Der Wunsch Gregors, die Mutter zu sehen, ging bald in Erfüllung.
Während des Tages wollte Gregor schon aus Rücksicht auf seine
Eltern sich nicht beim Fenster zeigen, kriechen konnte er aber auf den
paar Quadratmetern des Fußbodens auch nicht viel, das ruhige Liegen
ertrug er schon während der Nacht schwer, das Essen machte ihm bald
nicht mehr das geringste Vergnügen, und so nahm er zur Zerstreuung
die Gewohnheit an, kreuz und quer über Wände und Plafond zu
kriechen. Besonders oben auf der Decke hing er gern; es war ganz anders,
als das Liegen auf dem Fußboden; man atmete freier; ein leichtes
Schwingen ging durch den Körper; und in der fast glücklichen
Zerstreutheit, in der sich Gregor dort oben befand, konnte es geschehen,
dass er zu seiner eigenen Überraschung sich losließ und auf
den Boden klatschte.
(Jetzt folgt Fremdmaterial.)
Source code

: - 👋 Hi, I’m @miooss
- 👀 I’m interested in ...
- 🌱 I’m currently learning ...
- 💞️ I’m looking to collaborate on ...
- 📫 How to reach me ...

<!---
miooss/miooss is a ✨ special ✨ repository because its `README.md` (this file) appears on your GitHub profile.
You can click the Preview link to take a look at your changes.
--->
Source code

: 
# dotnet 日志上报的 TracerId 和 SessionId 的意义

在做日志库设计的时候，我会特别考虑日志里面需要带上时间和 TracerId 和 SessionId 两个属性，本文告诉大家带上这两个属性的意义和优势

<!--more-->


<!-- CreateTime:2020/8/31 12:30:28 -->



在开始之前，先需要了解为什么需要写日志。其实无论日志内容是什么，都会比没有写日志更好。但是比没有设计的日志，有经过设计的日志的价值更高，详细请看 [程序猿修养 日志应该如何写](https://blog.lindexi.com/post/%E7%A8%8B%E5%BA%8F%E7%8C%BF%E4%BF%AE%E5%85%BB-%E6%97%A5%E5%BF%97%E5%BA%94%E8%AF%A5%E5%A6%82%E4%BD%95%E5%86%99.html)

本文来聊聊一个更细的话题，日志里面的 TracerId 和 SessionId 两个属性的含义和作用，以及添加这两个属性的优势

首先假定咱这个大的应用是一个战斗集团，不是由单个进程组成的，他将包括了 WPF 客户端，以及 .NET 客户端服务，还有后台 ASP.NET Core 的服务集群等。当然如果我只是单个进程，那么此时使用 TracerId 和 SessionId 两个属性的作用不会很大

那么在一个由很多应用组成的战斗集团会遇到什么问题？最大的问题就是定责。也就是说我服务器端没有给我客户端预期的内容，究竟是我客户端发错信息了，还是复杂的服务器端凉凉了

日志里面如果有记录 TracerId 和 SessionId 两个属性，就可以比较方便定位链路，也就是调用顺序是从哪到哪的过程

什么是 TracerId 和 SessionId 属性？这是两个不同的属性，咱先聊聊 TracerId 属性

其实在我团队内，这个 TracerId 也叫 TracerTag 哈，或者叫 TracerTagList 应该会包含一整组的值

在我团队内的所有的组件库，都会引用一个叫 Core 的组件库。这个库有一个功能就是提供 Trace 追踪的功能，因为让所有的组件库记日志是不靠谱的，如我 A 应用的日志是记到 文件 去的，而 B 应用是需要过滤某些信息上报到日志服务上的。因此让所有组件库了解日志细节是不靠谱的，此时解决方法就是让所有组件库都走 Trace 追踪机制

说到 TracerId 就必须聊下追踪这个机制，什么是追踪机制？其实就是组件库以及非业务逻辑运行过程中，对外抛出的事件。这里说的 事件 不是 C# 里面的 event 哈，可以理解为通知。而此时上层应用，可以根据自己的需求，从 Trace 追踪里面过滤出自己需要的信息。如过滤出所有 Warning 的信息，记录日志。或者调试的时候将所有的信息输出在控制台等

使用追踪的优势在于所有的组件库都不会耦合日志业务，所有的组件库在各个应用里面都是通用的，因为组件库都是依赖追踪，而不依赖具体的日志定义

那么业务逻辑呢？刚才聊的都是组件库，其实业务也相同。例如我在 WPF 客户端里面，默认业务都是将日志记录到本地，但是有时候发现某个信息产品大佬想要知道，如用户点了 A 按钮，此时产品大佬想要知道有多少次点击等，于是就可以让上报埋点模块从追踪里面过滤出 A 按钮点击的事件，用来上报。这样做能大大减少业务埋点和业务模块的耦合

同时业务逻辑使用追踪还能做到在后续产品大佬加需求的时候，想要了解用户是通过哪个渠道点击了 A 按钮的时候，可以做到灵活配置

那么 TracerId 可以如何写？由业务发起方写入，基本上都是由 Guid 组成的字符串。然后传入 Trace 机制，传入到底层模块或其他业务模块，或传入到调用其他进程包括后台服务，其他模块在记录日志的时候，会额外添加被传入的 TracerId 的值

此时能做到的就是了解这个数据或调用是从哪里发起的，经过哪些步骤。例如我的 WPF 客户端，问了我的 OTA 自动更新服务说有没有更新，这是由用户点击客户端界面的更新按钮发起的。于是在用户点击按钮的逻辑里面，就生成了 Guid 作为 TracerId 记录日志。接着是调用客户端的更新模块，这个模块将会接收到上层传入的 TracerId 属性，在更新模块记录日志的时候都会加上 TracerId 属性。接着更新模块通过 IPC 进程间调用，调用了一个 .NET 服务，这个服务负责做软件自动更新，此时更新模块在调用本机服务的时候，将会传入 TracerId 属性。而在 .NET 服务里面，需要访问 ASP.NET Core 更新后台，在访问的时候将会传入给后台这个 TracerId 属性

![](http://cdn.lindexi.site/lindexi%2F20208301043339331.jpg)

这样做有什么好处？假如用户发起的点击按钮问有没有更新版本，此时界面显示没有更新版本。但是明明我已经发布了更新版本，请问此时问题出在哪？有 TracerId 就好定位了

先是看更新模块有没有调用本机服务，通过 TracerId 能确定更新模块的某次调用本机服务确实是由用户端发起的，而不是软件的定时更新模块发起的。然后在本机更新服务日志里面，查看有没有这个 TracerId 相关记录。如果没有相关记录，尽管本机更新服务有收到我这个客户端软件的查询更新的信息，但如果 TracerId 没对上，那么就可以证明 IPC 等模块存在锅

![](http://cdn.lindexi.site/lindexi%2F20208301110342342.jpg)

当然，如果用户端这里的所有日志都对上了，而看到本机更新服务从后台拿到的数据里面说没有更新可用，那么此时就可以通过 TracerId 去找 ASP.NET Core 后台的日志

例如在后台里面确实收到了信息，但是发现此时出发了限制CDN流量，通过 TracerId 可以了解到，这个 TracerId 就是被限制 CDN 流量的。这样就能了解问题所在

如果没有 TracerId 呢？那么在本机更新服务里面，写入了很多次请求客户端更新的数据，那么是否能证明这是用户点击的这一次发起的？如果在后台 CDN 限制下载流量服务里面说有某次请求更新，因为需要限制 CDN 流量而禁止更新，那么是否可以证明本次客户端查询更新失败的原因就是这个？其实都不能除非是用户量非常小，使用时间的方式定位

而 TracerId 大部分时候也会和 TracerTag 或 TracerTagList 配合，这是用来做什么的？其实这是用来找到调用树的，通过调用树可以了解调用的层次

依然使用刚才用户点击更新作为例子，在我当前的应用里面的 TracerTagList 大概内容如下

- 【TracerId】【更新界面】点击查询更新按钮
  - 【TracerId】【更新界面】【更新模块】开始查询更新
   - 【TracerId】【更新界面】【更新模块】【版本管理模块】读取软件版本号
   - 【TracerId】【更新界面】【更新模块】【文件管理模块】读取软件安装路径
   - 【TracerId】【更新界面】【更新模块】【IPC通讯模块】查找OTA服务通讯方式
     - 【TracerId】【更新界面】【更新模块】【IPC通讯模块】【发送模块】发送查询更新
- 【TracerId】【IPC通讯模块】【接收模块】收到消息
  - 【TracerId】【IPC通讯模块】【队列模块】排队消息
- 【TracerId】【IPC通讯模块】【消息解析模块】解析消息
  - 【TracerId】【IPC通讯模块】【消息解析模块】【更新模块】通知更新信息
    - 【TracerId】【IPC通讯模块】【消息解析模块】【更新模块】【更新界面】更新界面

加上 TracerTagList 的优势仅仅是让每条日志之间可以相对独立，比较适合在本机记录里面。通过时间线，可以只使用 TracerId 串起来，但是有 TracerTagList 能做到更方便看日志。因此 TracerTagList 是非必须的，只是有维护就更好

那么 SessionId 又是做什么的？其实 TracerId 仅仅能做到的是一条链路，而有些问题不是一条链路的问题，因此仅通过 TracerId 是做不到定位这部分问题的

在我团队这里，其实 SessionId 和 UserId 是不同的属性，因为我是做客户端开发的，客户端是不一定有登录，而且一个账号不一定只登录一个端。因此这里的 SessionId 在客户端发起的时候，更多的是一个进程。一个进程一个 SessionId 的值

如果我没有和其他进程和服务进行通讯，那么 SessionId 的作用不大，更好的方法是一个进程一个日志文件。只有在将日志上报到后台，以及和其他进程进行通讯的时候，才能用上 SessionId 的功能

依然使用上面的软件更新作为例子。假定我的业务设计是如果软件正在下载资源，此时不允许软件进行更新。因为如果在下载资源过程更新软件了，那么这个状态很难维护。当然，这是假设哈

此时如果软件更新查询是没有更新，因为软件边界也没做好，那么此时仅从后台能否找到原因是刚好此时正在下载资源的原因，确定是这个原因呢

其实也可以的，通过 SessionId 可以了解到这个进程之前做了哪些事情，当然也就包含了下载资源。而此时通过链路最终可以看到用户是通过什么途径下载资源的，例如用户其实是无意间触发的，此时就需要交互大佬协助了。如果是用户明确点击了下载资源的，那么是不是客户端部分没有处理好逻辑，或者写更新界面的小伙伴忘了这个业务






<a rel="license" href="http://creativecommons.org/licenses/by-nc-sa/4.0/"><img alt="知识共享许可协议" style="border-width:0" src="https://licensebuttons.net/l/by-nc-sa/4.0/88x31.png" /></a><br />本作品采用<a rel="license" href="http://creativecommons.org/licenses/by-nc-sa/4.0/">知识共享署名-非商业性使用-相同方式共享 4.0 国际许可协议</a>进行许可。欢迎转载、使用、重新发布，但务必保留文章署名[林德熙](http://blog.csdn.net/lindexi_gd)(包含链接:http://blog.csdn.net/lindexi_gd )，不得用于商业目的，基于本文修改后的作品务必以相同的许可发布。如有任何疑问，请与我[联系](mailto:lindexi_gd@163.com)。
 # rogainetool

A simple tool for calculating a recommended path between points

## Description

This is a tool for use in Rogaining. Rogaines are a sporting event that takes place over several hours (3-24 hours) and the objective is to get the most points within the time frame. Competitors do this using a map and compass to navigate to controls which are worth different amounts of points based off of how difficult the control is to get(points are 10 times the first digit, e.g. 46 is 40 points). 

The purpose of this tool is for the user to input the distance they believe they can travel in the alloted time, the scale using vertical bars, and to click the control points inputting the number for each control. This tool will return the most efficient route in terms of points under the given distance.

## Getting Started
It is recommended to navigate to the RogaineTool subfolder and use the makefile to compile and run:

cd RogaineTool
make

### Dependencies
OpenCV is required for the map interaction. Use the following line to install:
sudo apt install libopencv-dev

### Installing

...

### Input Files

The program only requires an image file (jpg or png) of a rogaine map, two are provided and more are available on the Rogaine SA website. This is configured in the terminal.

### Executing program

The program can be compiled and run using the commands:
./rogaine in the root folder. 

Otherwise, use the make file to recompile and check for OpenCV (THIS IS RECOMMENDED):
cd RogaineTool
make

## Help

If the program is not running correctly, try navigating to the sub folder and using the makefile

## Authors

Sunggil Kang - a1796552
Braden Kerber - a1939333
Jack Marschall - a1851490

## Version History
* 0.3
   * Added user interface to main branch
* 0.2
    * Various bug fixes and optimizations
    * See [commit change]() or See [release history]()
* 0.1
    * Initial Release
Aber nun hatte er natürlich seinen Körper
ganz anders in der Gewalt als früher und beschädigte sich selbst
bei einem so großen Falle nicht. Die Schwester nun bemerkte sofort
die neue Unterhaltung, die Gregor für sich gefunden hatte
er hinterließ ja auch beim Kriechen hie und da Spuren seines Klebstoffes
, und da setzte sie es sich in den Kopf, Gregor das Kriechen in
größtem Ausmaße zu ermöglichen und die Möbel,
die es verhinderten, also vor allem den Kasten und den Schreibtisch, wegzuschaffen.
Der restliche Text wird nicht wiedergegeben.